Background & Aim:
Prognostic tools or biomarkers are urgently needed in polycystic liver disease (PLD) to monitor disease progression and evaluate treatment outcomes. Total liver volume (TLV) is currently used to assess cross-sectional disease severity and female patients typically have larger livers than males. Therefore, this study explores the sex-specific association between TLV and volume reducing therapy.
Approach & Results:
In this prospective cohort study, we included PLD patients from European treatment centers. We explored sex-specific differences in the association between baseline TLV and initiation of volume reducing therapy and determined the cumulative incidence rates of volume reducing therapy in our cohort.

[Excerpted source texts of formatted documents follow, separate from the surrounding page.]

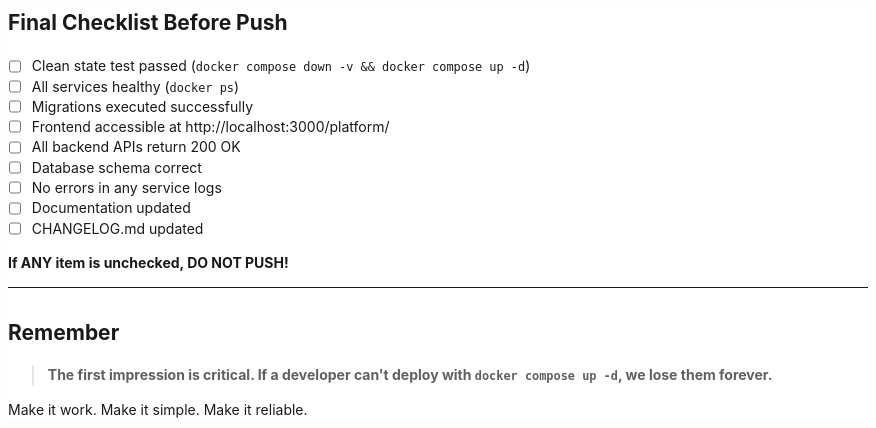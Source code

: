 
## Final Checklist Before Push

- [ ] Clean state test passed (`docker compose down -v && docker compose up -d`)
- [ ] All services healthy (`docker ps`)
- [ ] Migrations executed successfully
- [ ] Frontend accessible at http://localhost:3000/platform/
- [ ] All backend APIs return 200 OK
- [ ] Database schema correct
- [ ] No errors in any service logs
- [ ] Documentation updated
- [ ] CHANGELOG.md updated

**If ANY item is unchecked, DO NOT PUSH!**

---

## Remember

> **The first impression is critical. If a developer can't deploy with `docker compose up -d`, we lose them forever.**

Make it work. Make it simple. Make it reliable.
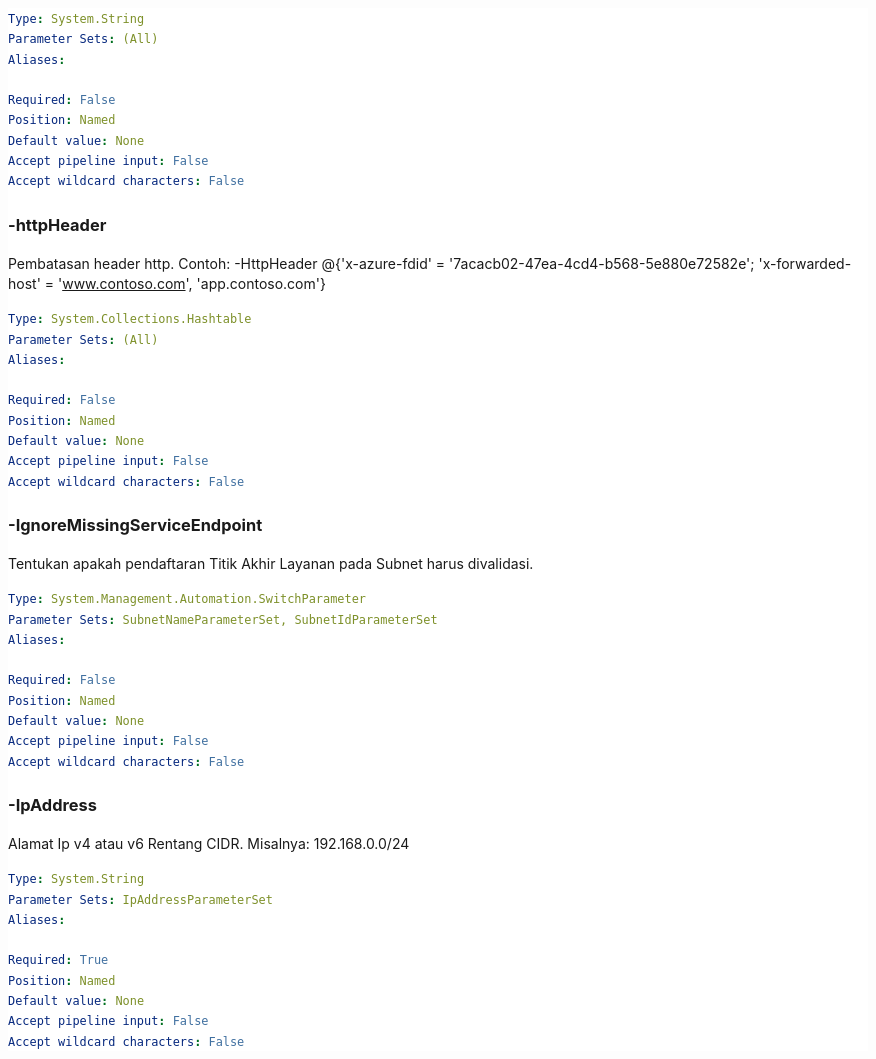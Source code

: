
 ```yaml
Type: System.String
Parameter Sets: (All)
Aliases:

Required: False
Position: Named
Default value: None
Accept pipeline input: False
Accept wildcard characters: False
```

### -httpHeader
Pembatasan header http. Contoh: -HttpHeader @{'x-azure-fdid' = '7acacb02-47ea-4cd4-b568-5e880e72582e'; 'x-forwarded-host' = 'www.contoso.com', 'app.contoso.com'}

```yaml
Type: System.Collections.Hashtable
Parameter Sets: (All)
Aliases:

Required: False
Position: Named
Default value: None
Accept pipeline input: False
Accept wildcard characters: False
```

### -IgnoreMissingServiceEndpoint
Tentukan apakah pendaftaran Titik Akhir Layanan pada Subnet harus divalidasi.

```yaml
Type: System.Management.Automation.SwitchParameter
Parameter Sets: SubnetNameParameterSet, SubnetIdParameterSet
Aliases:

Required: False
Position: Named
Default value: None
Accept pipeline input: False
Accept wildcard characters: False
```

### -IpAddress
Alamat Ip v4 atau v6 Rentang CIDR. Misalnya: 192.168.0.0/24

```yaml
Type: System.String
Parameter Sets: IpAddressParameterSet
Aliases:

Required: True
Position: Named
Default value: None
Accept pipeline input: False
Accept wildcard characters: False
```
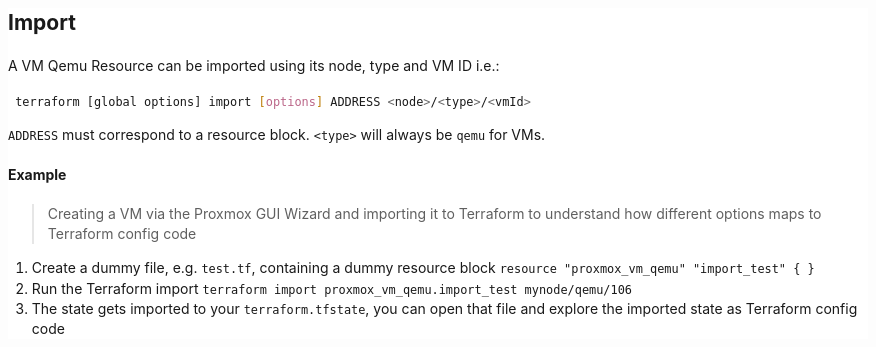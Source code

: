 ## Import

A VM Qemu Resource can be imported using its node, type and VM ID i.e.:

```bash
 terraform [global options] import [options] ADDRESS <node>/<type>/<vmId>
```

`ADDRESS` must correspond to a resource block. `<type>` will always be `qemu` for VMs.

#### Example

> Creating a VM via the Proxmox GUI Wizard and importing it to Terraform to understand how different options maps to Terraform config code

1. Create a dummy file, e.g. `test.tf`, containing a dummy resource block `resource "proxmox_vm_qemu" "import_test" { }`
2. Run the Terraform import `terraform import proxmox_vm_qemu.import_test mynode/qemu/106`
3. The state gets imported to your `terraform.tfstate`, you can open that file and explore the imported state as Terraform config code
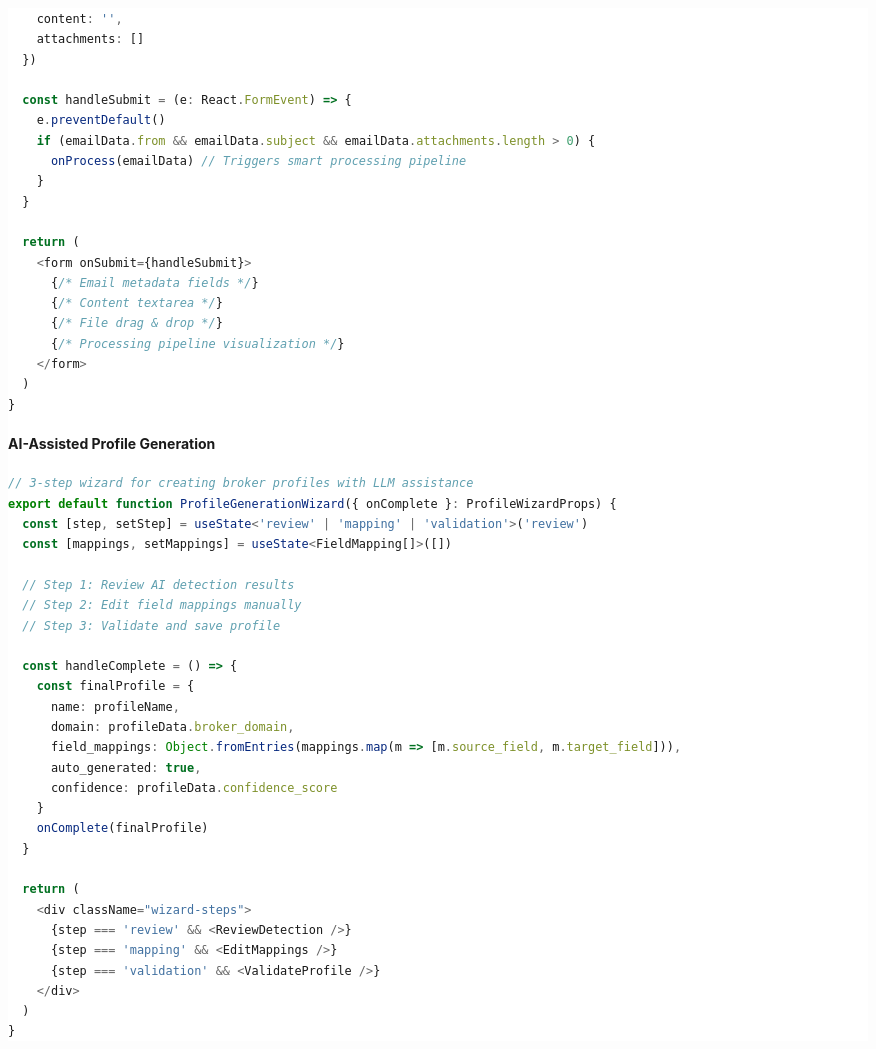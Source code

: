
 ```typescript
    content: '',
    attachments: []
  })

  const handleSubmit = (e: React.FormEvent) => {
    e.preventDefault()
    if (emailData.from && emailData.subject && emailData.attachments.length > 0) {
      onProcess(emailData) // Triggers smart processing pipeline
    }
  }

  return (
    <form onSubmit={handleSubmit}>
      {/* Email metadata fields */}
      {/* Content textarea */}
      {/* File drag & drop */}
      {/* Processing pipeline visualization */}
    </form>
  )
}
```

#### **AI-Assisted Profile Generation**
```typescript
// 3-step wizard for creating broker profiles with LLM assistance
export default function ProfileGenerationWizard({ onComplete }: ProfileWizardProps) {
  const [step, setStep] = useState<'review' | 'mapping' | 'validation'>('review')
  const [mappings, setMappings] = useState<FieldMapping[]>([])

  // Step 1: Review AI detection results
  // Step 2: Edit field mappings manually  
  // Step 3: Validate and save profile

  const handleComplete = () => {
    const finalProfile = {
      name: profileName,
      domain: profileData.broker_domain,
      field_mappings: Object.fromEntries(mappings.map(m => [m.source_field, m.target_field])),
      auto_generated: true,
      confidence: profileData.confidence_score
    }
    onComplete(finalProfile)
  }

  return (
    <div className="wizard-steps">
      {step === 'review' && <ReviewDetection />}
      {step === 'mapping' && <EditMappings />} 
      {step === 'validation' && <ValidateProfile />}
    </div>
  )
}
```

We included 358 patients, of whom 157 (43.9%) received treatment. Treated patients had a higher baseline TLV (median TLV 2.16 versus 4.34 liter, p<0.001), were more frequently female (69.7% versus 89.8%, p<0.001) and had a higher risk of liver events (HR 4.381, p<0.001). The cumulative volume reducing therapy rate at 1 year of follow-up was 21.0% for females compared to 9.1% for males. Baseline TLV was associated with volume reducing therapy and there was an interaction with sex (HR females 1.202, p<0.001;HR males 1.790, p<0.001; at 1.5 liters).
Conclusion
Baseline TLV is strongly associated with volume reducing therapy initiation at follow-up in PLD patients, with sex-specific differences in this association. Disease staging systems should use TLV to predict need for future volume reducing therapy in PLD separately for males and females.